SPP Raises Questions on Prescient’s Funding Needs Amid Clinical and Regulatory Risks
Prescient Therapeutics has opened a Share Purchase Plan to raise up to $7 million, offering shareholders discounted shares to fund the Phase 2 development of its targeted cancer therapy PTX-100.
- SPP aims to raise up to AUD 7 million at $0.04 per share
- Shares offered at 16.7% discount to 15-day VWAP and 9.1% discount to closing price
- Funds to support Phase 2 clinical trials of PTX-100 for T Cell Lymphoma
- Eligible shareholders can subscribe up to $30,000 without brokerage fees
- Company highlights clinical, regulatory, and funding risks
Prescient Therapeutics Opens Share Purchase Plan
Melbourne-based biotechnology company Prescient Therapeutics Limited (ASX – PTX) has officially launched a Share Purchase Plan (SPP) to raise up to AUD 7 million. The offer invites eligible shareholders to purchase new shares at a discounted price of 4 cents each, representing a 16.7% discount to the 15-day volume weighted average price (VWAP) and a 9.1% discount to the closing price on 30 June 2025. This capital raising initiative is designed to accelerate the clinical development of PTX-100, Prescient’s first-in-class targeted cancer therapy.

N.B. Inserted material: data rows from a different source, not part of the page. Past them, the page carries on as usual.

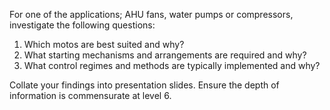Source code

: 
For one of the applications; AHU fans, water pumps or compressors, investigate the following questions: 

1. Which motos are best suited and why? 
2. What starting mechanisms and arrangements are required and why? 
3. What control regimes and methods are typically implemented and why?

Collate your findings into  presentation slides. Ensure  the depth of information is  commensurate at level 6.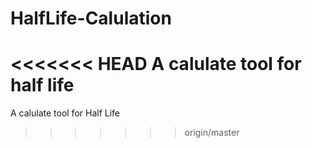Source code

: # HalfLife-Calulation
<<<<<<< HEAD
A calulate tool for half life
=======
A calulate tool for Half Life
>>>>>>> origin/master
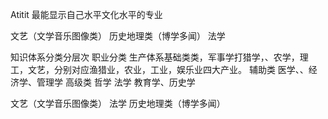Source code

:Atitit 最能显示自己水平文化水平的专业

文艺（文学音乐图像类）   历史地理类（博学多闻）  法学


知识体系分类分层次  职业分类
生产体系基础类类，军事学打猎学，、农学，理工，文艺，分别对应渔猎业，农业，工业，娱乐业四大产业。
辅助类  医学、、经济学、管理学
高级类  哲学   法学  教育学、历史学  

文艺（文学音乐图像类） 法学  历史地理类（博学多闻） 
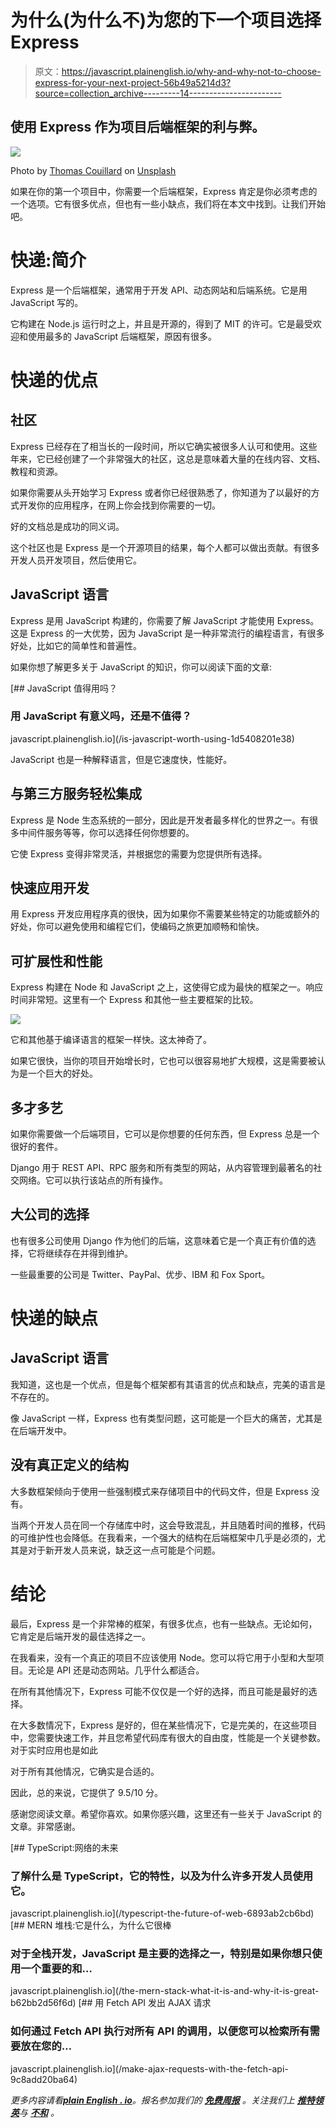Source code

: # 为什么(为什么不)为您的下一个项目选择 Express

> 原文：<https://javascript.plainenglish.io/why-and-why-not-to-choose-express-for-your-next-project-56b49a5214d3?source=collection_archive---------14----------------------->

## 使用 Express 作为项目后端框架的利与弊。

![](img/7c861ac1fe788659dd1b2fb1a06f8a49.png)

Photo by [Thomas Couillard](https://unsplash.com/es/@thomascouillard?utm_source=medium&utm_medium=referral) on [Unsplash](https://unsplash.com?utm_source=medium&utm_medium=referral)

如果在你的第一个项目中，你需要一个后端框架，Express 肯定是你必须考虑的一个选项。它有很多优点，但也有一些小缺点，我们将在本文中找到。让我们开始吧。

# 快递:简介

Express 是一个后端框架，通常用于开发 API、动态网站和后端系统。它是用 JavaScript 写的。

它构建在 Node.js 运行时之上，并且是开源的，得到了 MIT 的许可。它是最受欢迎和使用最多的 JavaScript 后端框架，原因有很多。

# 快递的优点

## 社区

Express 已经存在了相当长的一段时间，所以它确实被很多人认可和使用。这些年来，它已经创建了一个非常强大的社区，这总是意味着大量的在线内容、文档、教程和资源。

如果你需要从头开始学习 Express 或者你已经很熟悉了，你知道为了以最好的方式开发你的应用程序，在网上你会找到你需要的一切。

好的文档总是成功的同义词。

这个社区也是 Express 是一个开源项目的结果，每个人都可以做出贡献。有很多开发人员开发项目，然后使用它。

## JavaScript 语言

Express 是用 JavaScript 构建的，你需要了解 JavaScript 才能使用 Express。这是 Express 的一大优势，因为 JavaScript 是一种非常流行的编程语言，有很多好处，比如它的简单性和普遍性。

如果你想了解更多关于 JavaScript 的知识，你可以阅读下面的文章:

[](/is-javascript-worth-using-1d5408201e38) [## JavaScript 值得用吗？

### 用 JavaScript 有意义吗，还是不值得？

javascript.plainenglish.io](/is-javascript-worth-using-1d5408201e38) 

JavaScript 也是一种解释语言，但是它速度快，性能好。

## 与第三方服务轻松集成

Express 是 Node 生态系统的一部分，因此是开发者最多样化的世界之一。有很多中间件服务等等，你可以选择任何你想要的。

它使 Express 变得非常灵活，并根据您的需要为您提供所有选择。

## 快速应用开发

用 Express 开发应用程序真的很快，因为如果你不需要某些特定的功能或额外的好处，你可以避免使用和编程它们，使编码之旅更加顺畅和愉快。

## 可扩展性和性能

Express 构建在 Node 和 JavaScript 之上，这使得它成为最快的框架之一。响应时间非常短。这里有一个 Express 和其他一些主要框架的比较。

![](img/bead35f3665093d3a7a7a1660faa1607.png)

它和其他基于编译语言的框架一样快。这太神奇了。

如果它很快，当你的项目开始增长时，它也可以很容易地扩大规模，这是需要被认为是一个巨大的好处。

## 多才多艺

如果你需要做一个后端项目，它可以是你想要的任何东西，但 Express 总是一个很好的套件。

Django 用于 REST API、RPC 服务和所有类型的网站，从内容管理到最著名的社交网络。它可以执行该站点的所有操作。

## 大公司的选择

也有很多公司使用 Django 作为他们的后端，这意味着它是一个真正有价值的选择，它将继续存在并得到维护。

一些最重要的公司是 Twitter、PayPal、优步、IBM 和 Fox Sport。

# 快递的缺点

## JavaScript 语言

我知道，这也是一个优点，但是每个框架都有其语言的优点和缺点，完美的语言是不存在的。

像 JavaScript 一样，Express 也有类型问题，这可能是一个巨大的痛苦，尤其是在后端开发中。

## 没有真正定义的结构

大多数框架倾向于使用一些强制模式来存储项目中的代码文件，但是 Express 没有。

当两个开发人员在同一个存储库中时，这会导致混乱，并且随着时间的推移，代码的可维护性也会降低。在我看来，一个强大的结构在后端框架中几乎是必须的，尤其是对于新开发人员来说，缺乏这一点可能是个问题。

# 结论

最后，Express 是一个非常棒的框架，有很多优点，也有一些缺点。无论如何，它肯定是后端开发的最佳选择之一。

在我看来，没有一个真正的项目不应该使用 Node。您可以将它用于小型和大型项目。无论是 API 还是动态网站。几乎什么都适合。

在所有其他情况下，Express 可能不仅仅是一个好的选择，而且可能是最好的选择。

在大多数情况下，Express 是好的，但在某些情况下，它是完美的，在这些项目中，您需要快速工作，并且您希望代码库有很大的自由度，性能是一个关键参数。对于实时应用也是如此

对于所有其他情况，它确实是合适的。

因此，总的来说，它提供了 9.5/10 分。

感谢您阅读文章。希望你喜欢。如果你感兴趣，这里还有一些关于 JavaScript 的文章。非常感谢。

[](/typescript-the-future-of-web-6893ab2cb6bd) [## TypeScript:网络的未来

### 了解什么是 TypeScript，它的特性，以及为什么许多开发人员使用它。

javascript.plainenglish.io](/typescript-the-future-of-web-6893ab2cb6bd) [](/the-mern-stack-what-it-is-and-why-it-is-great-b62bb2d56f6d) [## MERN 堆栈:它是什么，为什么它很棒

### 对于全栈开发，JavaScript 是主要的选择之一，特别是如果你想只使用一个重要的和…

javascript.plainenglish.io](/the-mern-stack-what-it-is-and-why-it-is-great-b62bb2d56f6d) [](/make-ajax-requests-with-the-fetch-api-9c8add20ba64) [## 用 Fetch API 发出 AJAX 请求

### 如何通过 Fetch API 执行对所有 API 的调用，以便您可以检索所有需要放在您的…

javascript.plainenglish.io](/make-ajax-requests-with-the-fetch-api-9c8add20ba64) 

*更多内容请看*[***plain English . io***](https://plainenglish.io/)*。报名参加我们的* [***免费周报***](http://newsletter.plainenglish.io/) *。关注我们上* [***推特***](https://twitter.com/inPlainEngHQ)[***领英***](https://www.linkedin.com/company/inplainenglish/)*与* [***不和***](https://discord.gg/GtDtUAvyhW) *。*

Funding the Next Phase of PTX-100 Development
PTX-100 is a novel cancer enzyme inhibitor targeting oncogenic pathways implicated in T Cell Lymphoma, a market estimated at US$1.8 billion. The company recently received Fast Track and Orphan Drug Designations from the US Food and Drug Administration (FDA), underscoring the potential significance of PTX-100 in addressing unmet medical needs. The funds raised through the SPP will primarily support ongoing Phase 2a clinical trials, which have already commenced with site activations and patient enrolments underway.
Shareholder Participation and Offer Details
Eligible shareholders registered as of 7 – 00pm (AEST) on 30 June 2025, with addresses in Australia or New Zealand, can apply for up to $30,000 worth of shares without incurring brokerage or transaction fees. The offer opened on 2 July 2025 and will close on 15 July 2025, with shares expected to be allotted and quoted on the ASX by late July. The company has appointed Reach Markets Pty Ltd as Lead Manager for the SPP, who will also receive a fee and options as part of the arrangement.
Risks and Strategic Outlook
While the SPP represents a promising opportunity for shareholders to support Prescient’s growth, the company is transparent about the inherent risks. These include the uncertainties of clinical trial outcomes, regulatory approval processes, future funding requirements, and competitive pressures within the biotechnology sector. Prescient’s management emphasizes rigorous scientific review and strategic partnerships to mitigate these risks as it advances PTX-100 through clinical development.
Engaging with Shareholders
To provide further clarity and answer shareholder questions, CEO James McDonnell will host a live interactive briefing. This session aims to discuss the SPP details, the use of funds, and the company’s clinical progress. The company encourages shareholders to consider this opportunity as it seeks to establish itself as a leading Australian biotech success story with a focus on personalised cancer therapies.
Bottom Line?
Prescient’s SPP is a critical step in funding PTX-100’s clinical journey, but investors should watch closely for trial progress and regulatory milestones.
Questions in the middle?
- What level of shareholder uptake will Prescient achieve in the SPP, and will a scale-back be necessary?
- How will interim Phase 2 trial data influence regulatory engagement and potential partnerships?
- What are the company’s plans for additional funding beyond the SPP if required?